All Cowboys Wear Black Hats: Reel Injun

If Hollywood produced a single film that portrayed Native peoples with insufficient sensitivity in the past thirty years, it would be a highly isolated exception. Granted, that has not always been the case. Indeed, it is the Hollywood images of over half a century ago that still pre-occupy Cree filmmaker Neil Diamond in Reel Injun (trailer here), his politicized survey of Native Americans in Hollywood films, now screening at MoMA.

Part doc and part road movie, Diamond jumps in his “rez car” to tour the important scenes of both real life Native American history and the locations from classic movie westerns. If there is one villain in Reel, it would be director John Ford, whose acknowledged classic Stagecoach is identified as the mother-source of all the unenlightened screen stereotypes of Native peoples that followed.
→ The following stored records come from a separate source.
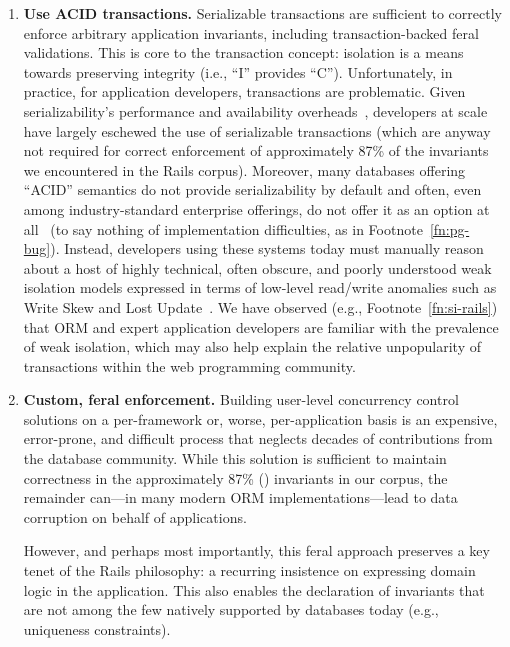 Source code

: \begin{enumerate}
\item \textbf{Use ACID transactions.} Serializable transactions are
  sufficient to correctly enforce arbitrary application invariants,
  including transaction-backed feral validations. This is core to the
  transaction concept: isolation is a means towards preserving
  integrity (i.e., ``I'' provides ``C'').
  Unfortunately, in practice, for application developers, transactions
  are problematic. Given serializability's performance and
  availability overheads~\cite{brewer-cap}, developers at scale have
  largely eschewed the use of serializable transactions (which are
  anyway not required for correct enforcement of approximately 87\% of
  the invariants we encountered in the Rails corpus). Moreover, many
  databases offering ``ACID'' semantics do not provide serializability
  by default and often, even among industry-standard enterprise
  offerings, do not offer it as an option at all~\cite{hat-vldb} (to
  say nothing of implementation difficulties, as in
  Footnote~\ref{fn:pg-bug}). Instead, developers using these systems
  today must manually reason about a host of highly technical, often
  obscure, and poorly understood weak isolation models expressed in
  terms of low-level read/write anomalies such as Write Skew and Lost
  Update~\cite{adya,consistency-borders}. We have observed
  (e.g., Footnote~\ref{fn:si-rails}) that ORM and expert application
  developers are familiar with the prevalence of weak isolation, which
  may also help explain the relative unpopularity of transactions
  within the web programming community.

\item\textbf{Custom, feral enforcement.} Building user-level
  concurrency control solutions on a per-framework or, worse,
  per-application basis is an expensive, error-prone, and difficult
  process that neglects decades of contributions from the database 
  community. While this solution is sufficient to maintain correctness
  in the approximately 87\% (\iconfluent) invariants in our corpus, the remainder
  can---in many modern ORM implementations---lead to data corruption on
  behalf of applications. 

  However, and perhaps most importantly, this feral approach preserves
  a key tenet of the Rails philosophy: a recurring insistence on
  expressing domain logic in the application. This also enables the
  declaration of invariants that are not among the few natively
  supported by databases today (e.g., uniqueness constraints).
\end{enumerate}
However, Diamond seems to make the roundabout concession that most of the revisionist westerns in the 1970’s and after are just as guilty of trafficking in racial stereotypes, simply replacing the blood-thirsty savage with the noble victim.

As a result, for much of the film, Diamond seems to fighting a straw man, countering preconceptions that have not held any cultural currency for fifty-some years. In doing so, he results to plenty of oversimplifying himself, as when he attempts to reduce John Wayne to a mere swagger. Yet, Wayne was a more accomplished actor than revisionist critics (evidently including Diamond) care to admit, particularly in his late films, like his Oscar-winning turn in True Grit and his final film, The Shootist, which is itself somewhat revisionist.

Reel is most successful when telling the story of Native actors who were able to claw out a place for themselves in old Hollywood. Ironically, in the case of both silent star Buffalo Child Long Lance and Iron Eyes Cody (famous for the “Keep America Beautiful” PSA), consideration of their careers gets caught up in questions of racial authenticity. While the tragic Long Lance was legitimately tri-racial, Cody was in fact Sicilian, but is largely accepted by the film’s authority figures for his good intentions.

There are generous interview clips with leading Native actors and filmmakers, with the best lines and greatest insights probably coming from Smoke Signals director Chris Eyre. (Twin Peaks fans will be bitterly disappointed by the absence of Michael Horse, though.) Not shy about interjecting himself into the picture, Diamond would have been better served if he had de-emphasized his road trip meta-structure and simply let his subjects talk more. In fact, some his episodes are a bit strange, as when he shows the graphically violent massacre scene from Little Big Man to a class of awfully young looking Native elementary students.

Altogether, Reel offers an okay overview of Native Peoples in Hollywood (and a few Canadian) films. While it moves along relatively briskly, it has the net effect of whetting the audience’s appetite for the superior films it discusses, including Zacharias Kunuk’s The Fast Runner, Clint Eastwood’s The Outlaw Josey Wales, and yes absolutely Ford’s Stagecoach. It screens through Sunday (6/20) at MoMA.